## What you are asked to do
Set down again each entry exactly as it reads, pictures excluded.

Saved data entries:
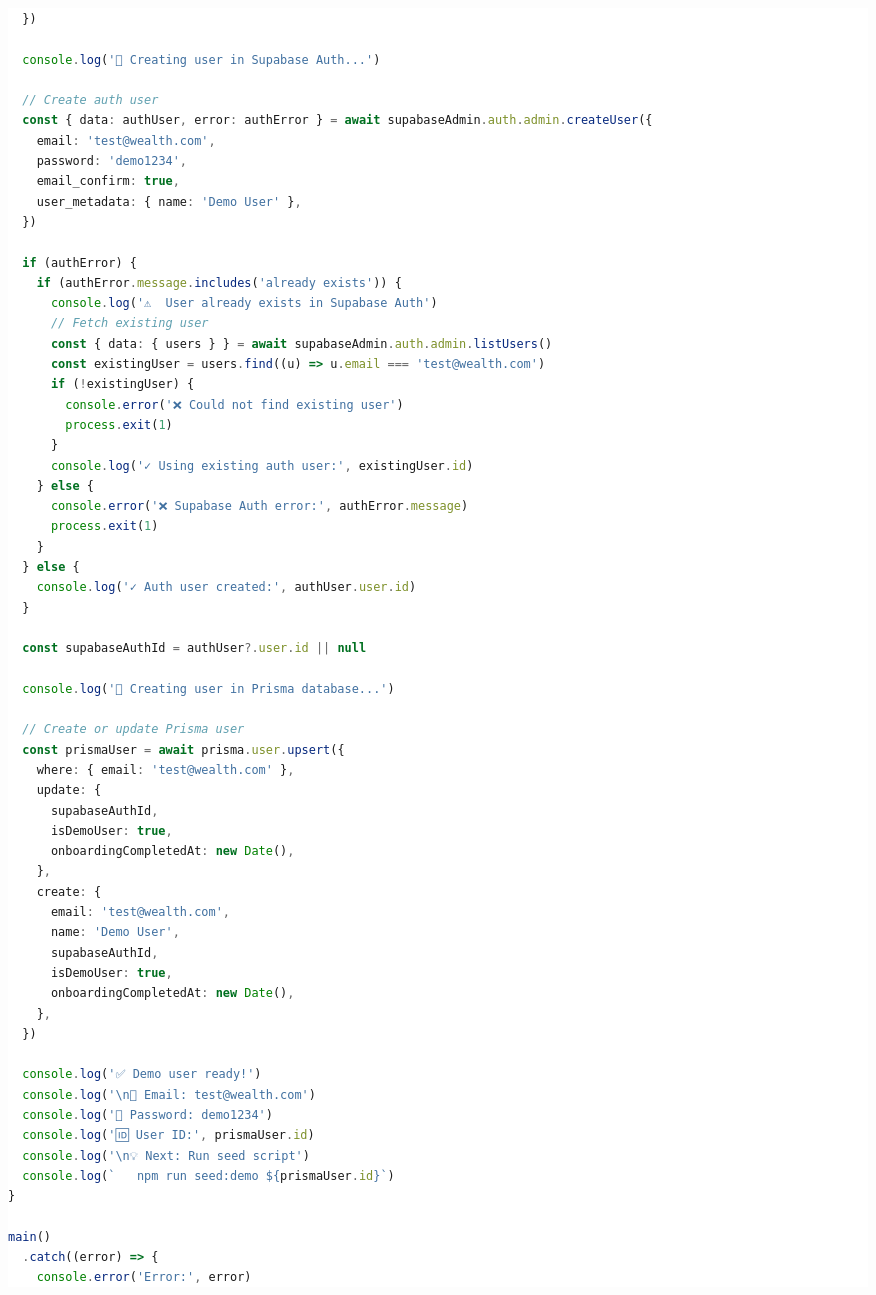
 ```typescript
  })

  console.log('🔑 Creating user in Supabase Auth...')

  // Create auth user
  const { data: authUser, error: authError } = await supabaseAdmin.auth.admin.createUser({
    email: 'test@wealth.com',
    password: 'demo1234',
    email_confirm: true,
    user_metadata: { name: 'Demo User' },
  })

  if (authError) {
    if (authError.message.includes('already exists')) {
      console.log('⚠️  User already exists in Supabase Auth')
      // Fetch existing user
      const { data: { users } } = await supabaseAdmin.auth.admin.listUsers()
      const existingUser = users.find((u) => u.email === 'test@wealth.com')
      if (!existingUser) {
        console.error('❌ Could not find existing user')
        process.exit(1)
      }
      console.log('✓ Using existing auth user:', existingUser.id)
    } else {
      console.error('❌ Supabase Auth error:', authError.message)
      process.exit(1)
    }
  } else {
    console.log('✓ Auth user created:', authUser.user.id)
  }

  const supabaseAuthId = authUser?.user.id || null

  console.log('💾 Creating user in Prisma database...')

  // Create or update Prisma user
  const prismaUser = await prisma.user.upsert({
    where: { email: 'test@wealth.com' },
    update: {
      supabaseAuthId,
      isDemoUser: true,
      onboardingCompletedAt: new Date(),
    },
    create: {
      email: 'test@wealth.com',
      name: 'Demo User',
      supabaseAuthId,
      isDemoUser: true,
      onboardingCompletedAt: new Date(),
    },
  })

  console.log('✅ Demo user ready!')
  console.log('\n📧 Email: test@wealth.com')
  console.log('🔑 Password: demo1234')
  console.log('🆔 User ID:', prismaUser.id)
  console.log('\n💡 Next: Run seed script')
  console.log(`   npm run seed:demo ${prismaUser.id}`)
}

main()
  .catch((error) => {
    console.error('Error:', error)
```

## Answer box
 ```typescript
  })

  console.log('🔑 Creating user in Supabase Auth...')

  // Create auth user
  const { data: authUser, error: authError } = await supabaseAdmin.auth.admin.createUser({
    email: 'test@wealth.com',
    password: 'demo1234',
    email_confirm: true,
    user_metadata: { name: 'Demo User' },
  })

  if (authError) {
    if (authError.message.includes('already exists')) {
      console.log('⚠️  User already exists in Supabase Auth')
      // Fetch existing user
      const { data: { users } } = await supabaseAdmin.auth.admin.listUsers()
      const existingUser = users.find((u) => u.email === 'test@wealth.com')
      if (!existingUser) {
        console.error('❌ Could not find existing user')
        process.exit(1)
      }
      console.log('✓ Using existing auth user:', existingUser.id)
    } else {
      console.error('❌ Supabase Auth error:', authError.message)
      process.exit(1)
    }
  } else {
    console.log('✓ Auth user created:', authUser.user.id)
  }

  const supabaseAuthId = authUser?.user.id || null

  console.log('💾 Creating user in Prisma database...')

  // Create or update Prisma user
  const prismaUser = await prisma.user.upsert({
    where: { email: 'test@wealth.com' },
    update: {
      supabaseAuthId,
      isDemoUser: true,
      onboardingCompletedAt: new Date(),
    },
    create: {
      email: 'test@wealth.com',
      name: 'Demo User',
      supabaseAuthId,
      isDemoUser: true,
      onboardingCompletedAt: new Date(),
    },
  })

  console.log('✅ Demo user ready!')
  console.log('\n📧 Email: test@wealth.com')
  console.log('🔑 Password: demo1234')
  console.log('🆔 User ID:', prismaUser.id)
  console.log('\n💡 Next: Run seed script')
  console.log(`   npm run seed:demo ${prismaUser.id}`)
}

main()
  .catch((error) => {
    console.error('Error:', error)
```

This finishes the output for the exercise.